Trying to Pass Pandas DataFrame to a Function and Return a Modified DataFrame

595 Views Asked by At

I'm trying to pass different pandas dataframes to a function that does some string modification (usually str.replace operation on columns based on mapping tables stored in CSV files) and return the modified dataframes.
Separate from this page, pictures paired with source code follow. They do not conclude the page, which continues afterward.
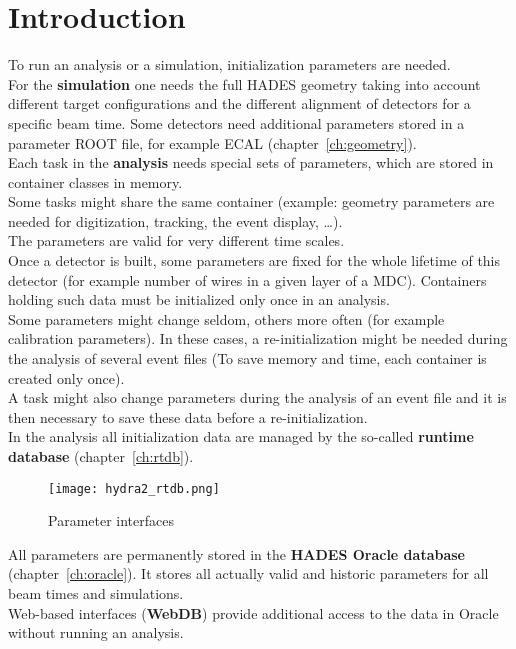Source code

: \chapter[Introduction]{Introduction}

To run an analysis or a simulation, initialization parameters are needed.\\

For the \textbf{simulation} one needs the full HADES geometry taking into account different target configurations and 
the different alignment of detectors for a specific beam time. Some detectors need additional parameters stored in a 
parameter ROOT file, for example ECAL (chapter~\ref{ch:geometry}).\\

Each task in the \textbf{analysis} needs special sets of parameters, which are stored in container classes in memory.\\
Some tasks might share the same container (example: geometry parameters are needed for digitization, tracking, the 
event display, \ldots).\\

The parameters are valid for very different time scales.\\
Once a detector is built, some parameters are fixed for the whole lifetime of this detector (for example number of 
wires in a given layer of a MDC). Containers holding such data must be initialized only once in an analysis.\\
Some parameters might change seldom, others more often (for example calibration parameters). In these cases, a 
re-initialization might be needed during the analysis of several event files (To save memory and time, each container 
is created only once).\\
A task might also change parameters during the analysis of an event file and it is then necessary to save these data 
before a re-initialization.\\

In the analysis all initialization data are managed by the so-called \textbf{runtime database} (chapter~\ref{ch:rtdb}).
\begin{figure}[\htb]
  \centering
  \texttt{[image: hydra2\_rtdb.png]}
  \caption[Parameter interfaces]{Parameter interfaces} \label{fig:parameterInterfaces}
\end{figure}

All parameters are permanently stored in the \textbf{HADES Oracle database} (chapter~\ref{ch:oracle}). It stores all 
actually valid and historic parameters for all beam times and simulations.\\
Web-based interfaces (\textbf{WebDB}) provide additional access to the data in Oracle without running an analysis.\\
And I'm encountering errors especially with handling the dataframe as a parameter.

The mapping table in CSV is structured as follows:

From(Str) To(Str) Regex(True/False)
A A2
B B2
CD (.*) FG CD FG True

My code looks as something like this:

def apply_mapping_table (p_df, p_df_col_name, p_mt_name):

    df_mt = pd.read_csv(p_mt_name)

    for index in range(df_mt.shape[0]):
        # If regex is true
        if df_mt.iloc[index][2] is True:
         # perform regex replacing
            df_p[p_df_col_name] = df_p[p_df_col_name].replace(to_replace=df_mt.iloc[index][0], value = df_mt.iloc[index][1], regex=True)
        else:
            # perform normal string replacing
            p_df[p_df_col_name] = p_df[p_df_col_name].replace(df_mt.iloc[index][0], df_mt.iloc[index][1])

    return df_p

df_new1 = apply_mapping_table1(df_old1, 'Target_Column1', 'MappingTable1.csv')
df_new2 = apply_mapping_table2(df_old2, 'Target_Column2', 'MappingTable2.csv')
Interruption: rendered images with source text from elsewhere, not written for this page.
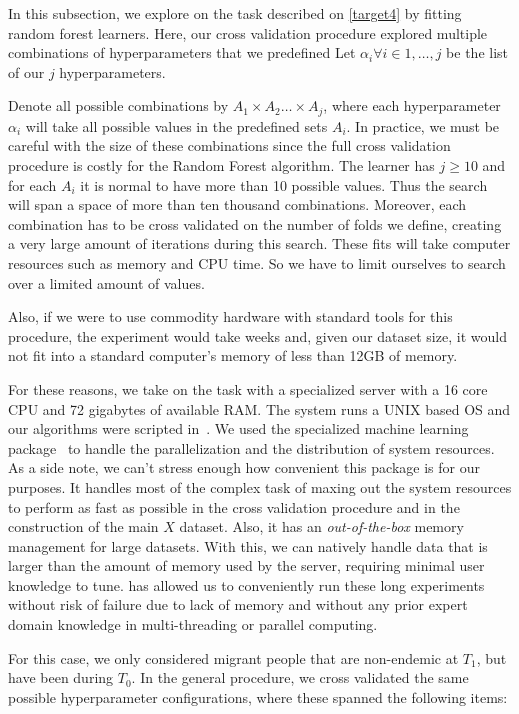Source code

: In this subsection, we explore on the task described on \cref{target4} by fitting random forest learners.
Here, our cross validation procedure explored multiple combinations of hyperparameters that we predefined Let $\alpha_i \forall i \in {1,\ldots,j}$ be the list of our $j$ hyperparameters.

Denote all possible combinations by $A_1 \times A_2 \ldots \times  A_j$, where each hyperparameter $\alpha_i$ will take all possible values in the predefined sets $A_i$.
In practice, we must be careful with the size of these combinations since the full cross validation procedure is costly for the Random Forest algorithm.
The learner has $j \geq 10$ and for each $A_i$ it is normal to have more than 10 possible values.
Thus the search will span a space of more than ten thousand combinations.
Moreover, each combination has to be cross validated on the number of folds we define, creating a very large amount of iterations during this search.
These fits will take computer resources such as memory and CPU time.
So we have to limit ourselves to search over a limited amount of values.

Also, if we were to use commodity hardware with standard tools for this procedure, the experiment would take weeks and, given our dataset size, it would not fit into a standard computer's memory of less than 12GB of memory.

For these reasons, we take on the task with a specialized server with a 16 core CPU and 72 gigabytes of available RAM.\@
The system runs a UNIX based OS and our algorithms were scripted in~\cite{python3.5}.
We used the specialized machine learning package~\cite{graphlab} to handle the parallelization and the distribution of system resources.
As a side note, we can't stress enough how convenient this package is for our purposes.
It handles most of the complex task of maxing out the system resources to perform as fast as possible in the cross validation procedure and in the construction of the main $X$ dataset.
Also, it has an \textit{out-of-the-box} memory management for large datasets.
With this, we can natively handle data that is larger than the amount of memory used by the server, requiring minimal user knowledge to tune.
\cite{graphlab} has allowed us to conveniently run these long experiments without risk of failure due to lack of memory and without any prior expert domain knowledge in multi-threading or parallel computing.

For this case, we only considered migrant people that are non-endemic at $T_1$, but have been during $T_0$.
In the general procedure, we cross validated the same possible hyperparameter configurations, where these spanned the following items:

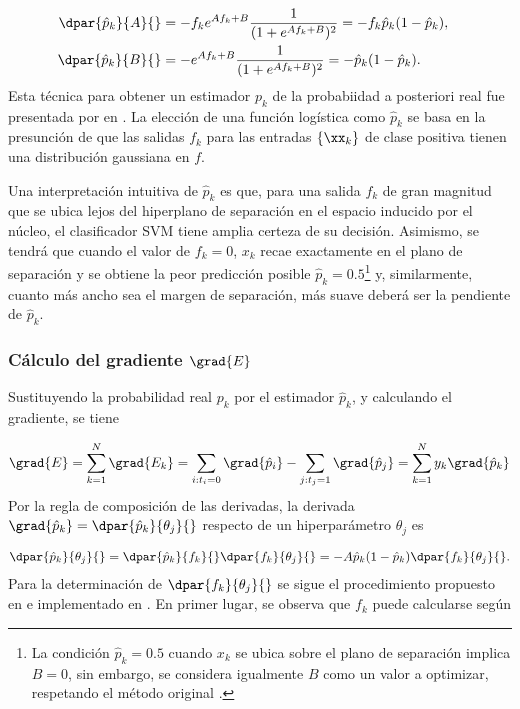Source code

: \begin{align*}
  \dpar{\hat{p}_k}{A}{}&=-f_k e^{Af_k+B}\frac{1}{(1+e^{Af_k+B})^2}
  =-f_k\hat{p}_k(1-\hat{p}_k),&\\
  \dpar{\hat{p}_k}{B}{}&=    -e^{Af_k+B}\frac{1}{(1+e^{Af_k+B})^2}
  =-   \hat{p}_k(1-\hat{p}_k).
\end{align*}
Esta técnica para obtener un estimador $p_k$ de la probabiidad a
posteriori real fue presentada por \citeauthor{platt} en \cite{platt}.
La elección de una función logística como $\hat{p}_k$ se basa en la
presunción de que las salidas $f_k$ para las entradas $\{\xx_k\}$ de
clase positiva tienen una distribución gaussiana en $f$.

Una interpretación intuitiva de $\hat{p}_k$ es que, para una salida
$f_k$ de gran magnitud que se ubica lejos del hiperplano de separación
en el espacio inducido por el núcleo, el clasificador SVM tiene amplia
certeza de su decisión.  Asimismo, se tendrá que cuando el valor de
$f_k=0$, $x_k$ recae exactamente en el plano de separación y se
obtiene la peor predicción posible $\hat{p}_k=0.5$\footnote{La
  condición $\hat{p}_k=0.5$ cuando $x_k$ se ubica sobre el plano de
  separación implica $B=0$, sin embargo, se considera igualmente $B$
  como un valor a optimizar, respetando el método original
  \cite{platt}.} y, similarmente, cuanto más ancho sea el margen de
separación, más suave deberá ser la pendiente de $\hat{p}_k$.

\subsubsection{Cálculo del gradiente $\grad{E}$}
Sustituyendo la probabilidad real $p_k$ por el estimador
$\hat{p}_k$, y calculando el gradiente, se tiene

\begin{align}
\label{gradE}
  \grad{E} = \sum_{k=1}^{N} \grad{E_k} =
  \sum_{ i:t_i=0  } \grad{\hat{p}_i}
  - \sum_{ j:t_j=1  } \grad{\hat{p}_j}
  = \sum_{k=1}^{N} y_k \grad{\hat{p}_k}
\end{align}
Por la regla de composición de las derivadas, la derivada
$\grad{\hat{p}_k}=\dpar{\hat{p}_k}{\theta_j}{}$ respecto de un
hiperparámetro ${\theta_j}$ es

\begin{align}
  \dpar{\hat{p}_k}{\theta_j}{} =
  \dpar{\hat{p}_k}{f_k}{}\dpar{f_k}{\theta_j}{} =
  -A\hat{p}_k(1-\hat{p}_k)\dpar{f_k}{\theta_j}{}.
  \label{eq:deriv-pk-thetak}
\end{align}
Para la determinación de $\dpar{f_k}{\theta_j}{}$ se sigue el
procedimiento propuesto en \cite{keerthi,glasmachers} e implementado
en \cite{shark}.
En primer lugar, se observa que $f_k$ puede calcularse según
I'm getting 'IndexError: single positional indexer is out-of-bounds' for 'df_mt.iloc[index][2]' and haven't gone to the portion where the actual replacement is happening. Any suggestions to make it work or even a better way to do the dataframe string replacements based on mapping tables?

1

There are 1 best solutions below

0
ggeop On

You can use the .iterrows() function to iterate through lookup table rows. Generally, the .iterrows() function is slow, but in this case because the lookup table should be a small manageable table it will be completely fine.

You can adapt your give function as I did in the following snippet:

def apply_mapping_table (p_df, p_df_col_name, p_mt_name):
    df_mt = pd.read_csv(p_mt_name)
    for _, row in df_mt.iterrows():
        # If regex is true
        if row['Regex(True/False)']:
            # perform regex replacing
            df_p[p_df_col_name] = df_p[p_df_col_name].replace(to_replace=row['From(Str)'], value=row['To(Str)'], regex=True)
        else:
            # perform normal string replacing
            p_df[p_df_col_name] = p_df[p_df_col_name].replace(row['From(Str)'], row['To(Str)'])
    return df_p